The picture for Kenyan buyers
Two phone families currently on local shelves meet every Gemini Intelligence requirement: the Samsung Galaxy S26 series and the Google Pixel 10 series.
In Nairobi, the Galaxy S26 starts around KES 110,000 to KES 119,000, the S26+ runs roughly KES 134,000 to KES 156,000, and the S26 Ultra ranges from about KES 142,000 to KES 205,000 depending on storage and retailer, based on listings from Phones Store Kenya, Price Point, and Link Phones Centre. The Google Pixel 10 is available through grey-market importers like Kenyatronics at around KES 110,000.
Samsung’s foldables, the Galaxy Z Fold 8 and Z Flip 8, are expected at Unpacked on 22 July 2026 and are reportedly being lined up as the first phones to ship with Gemini Intelligence pre-installed.

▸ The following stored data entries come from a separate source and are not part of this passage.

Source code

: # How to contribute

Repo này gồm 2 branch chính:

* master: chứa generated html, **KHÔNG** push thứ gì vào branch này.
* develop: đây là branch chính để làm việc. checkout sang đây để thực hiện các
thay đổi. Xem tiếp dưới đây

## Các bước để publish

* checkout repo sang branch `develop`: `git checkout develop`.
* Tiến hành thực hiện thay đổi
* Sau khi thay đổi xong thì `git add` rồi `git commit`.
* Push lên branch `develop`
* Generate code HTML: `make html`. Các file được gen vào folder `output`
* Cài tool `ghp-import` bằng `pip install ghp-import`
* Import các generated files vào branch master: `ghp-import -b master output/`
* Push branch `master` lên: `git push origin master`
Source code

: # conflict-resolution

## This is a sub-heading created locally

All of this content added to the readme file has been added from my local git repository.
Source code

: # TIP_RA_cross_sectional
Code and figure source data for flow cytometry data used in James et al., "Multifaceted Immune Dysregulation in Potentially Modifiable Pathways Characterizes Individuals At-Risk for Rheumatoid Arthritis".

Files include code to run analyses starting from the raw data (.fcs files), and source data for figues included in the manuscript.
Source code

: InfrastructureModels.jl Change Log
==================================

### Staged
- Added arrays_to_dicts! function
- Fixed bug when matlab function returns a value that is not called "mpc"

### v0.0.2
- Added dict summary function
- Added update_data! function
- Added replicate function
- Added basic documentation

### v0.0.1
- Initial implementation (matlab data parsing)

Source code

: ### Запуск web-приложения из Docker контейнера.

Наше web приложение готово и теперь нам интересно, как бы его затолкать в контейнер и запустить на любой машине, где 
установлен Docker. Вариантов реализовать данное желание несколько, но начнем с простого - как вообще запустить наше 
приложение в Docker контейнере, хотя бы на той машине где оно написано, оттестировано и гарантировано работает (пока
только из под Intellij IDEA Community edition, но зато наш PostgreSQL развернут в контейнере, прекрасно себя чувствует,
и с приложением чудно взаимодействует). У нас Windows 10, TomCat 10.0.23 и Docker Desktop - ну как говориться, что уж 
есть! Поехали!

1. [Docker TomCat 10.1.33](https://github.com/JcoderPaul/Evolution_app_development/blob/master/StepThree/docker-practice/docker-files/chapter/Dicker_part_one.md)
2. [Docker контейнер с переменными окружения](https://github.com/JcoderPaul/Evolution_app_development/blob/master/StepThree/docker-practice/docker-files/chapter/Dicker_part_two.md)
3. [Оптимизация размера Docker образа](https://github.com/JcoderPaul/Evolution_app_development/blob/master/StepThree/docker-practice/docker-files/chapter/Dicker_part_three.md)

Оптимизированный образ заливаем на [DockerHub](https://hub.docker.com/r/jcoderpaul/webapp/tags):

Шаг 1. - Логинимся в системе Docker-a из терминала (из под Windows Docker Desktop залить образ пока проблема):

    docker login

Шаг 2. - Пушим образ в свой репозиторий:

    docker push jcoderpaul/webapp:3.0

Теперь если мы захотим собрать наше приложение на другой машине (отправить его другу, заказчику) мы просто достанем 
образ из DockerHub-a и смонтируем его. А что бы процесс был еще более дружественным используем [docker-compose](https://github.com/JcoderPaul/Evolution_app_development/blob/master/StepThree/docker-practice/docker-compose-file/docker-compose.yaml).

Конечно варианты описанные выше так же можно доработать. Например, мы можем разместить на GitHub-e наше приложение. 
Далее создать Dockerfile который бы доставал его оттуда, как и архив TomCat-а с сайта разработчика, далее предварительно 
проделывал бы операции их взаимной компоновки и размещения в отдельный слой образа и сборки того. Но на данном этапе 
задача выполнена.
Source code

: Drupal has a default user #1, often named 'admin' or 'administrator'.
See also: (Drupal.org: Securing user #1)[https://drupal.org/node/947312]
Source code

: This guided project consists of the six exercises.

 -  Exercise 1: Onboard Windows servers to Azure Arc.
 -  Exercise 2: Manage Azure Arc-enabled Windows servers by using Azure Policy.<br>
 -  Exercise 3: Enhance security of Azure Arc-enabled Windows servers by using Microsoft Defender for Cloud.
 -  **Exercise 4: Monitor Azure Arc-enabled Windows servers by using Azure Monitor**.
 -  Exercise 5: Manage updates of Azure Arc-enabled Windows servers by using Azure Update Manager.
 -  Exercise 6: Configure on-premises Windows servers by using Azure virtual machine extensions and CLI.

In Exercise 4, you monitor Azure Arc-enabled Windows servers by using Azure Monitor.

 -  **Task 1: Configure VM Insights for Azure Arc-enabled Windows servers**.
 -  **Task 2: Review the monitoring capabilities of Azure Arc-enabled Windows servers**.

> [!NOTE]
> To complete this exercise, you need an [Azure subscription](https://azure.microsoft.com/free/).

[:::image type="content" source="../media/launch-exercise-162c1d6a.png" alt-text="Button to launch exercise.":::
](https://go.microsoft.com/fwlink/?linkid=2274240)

The awkward Pixel 11 question
There is one thing in this story that Google has not explained. Leaks suggest the base Pixel 11 may ship with only 8GB of RAM. If that is accurate, Google would be selling its own next-generation entry flagship without the ability to run its own marquee AI feature. Either the leak is wrong, Google plans a private exception for its own hardware, or the cheaper Pixel 11 simply does not get Gemini Intelligence. We will find out at the Made by Google event later this year.
What to take from this
If you are shopping for a phone in 2026 and you care about Google’s newest AI, the eight-point list is your buying guide. Look for at least 12GB of RAM, a current flagship chip, an explicit six-year security commitment, and confirmed Gemini Nano v3 support. Anything less and you are paying flagship money for a phone that runs last year’s AI.
The footnote is the clearest statement Google has made about which phones are built for the next phase of Android and which are not. If your current phone is on the wrong side of that line, it still works exactly as well as it did yesterday. It just stops where Gemini Intelligence begins.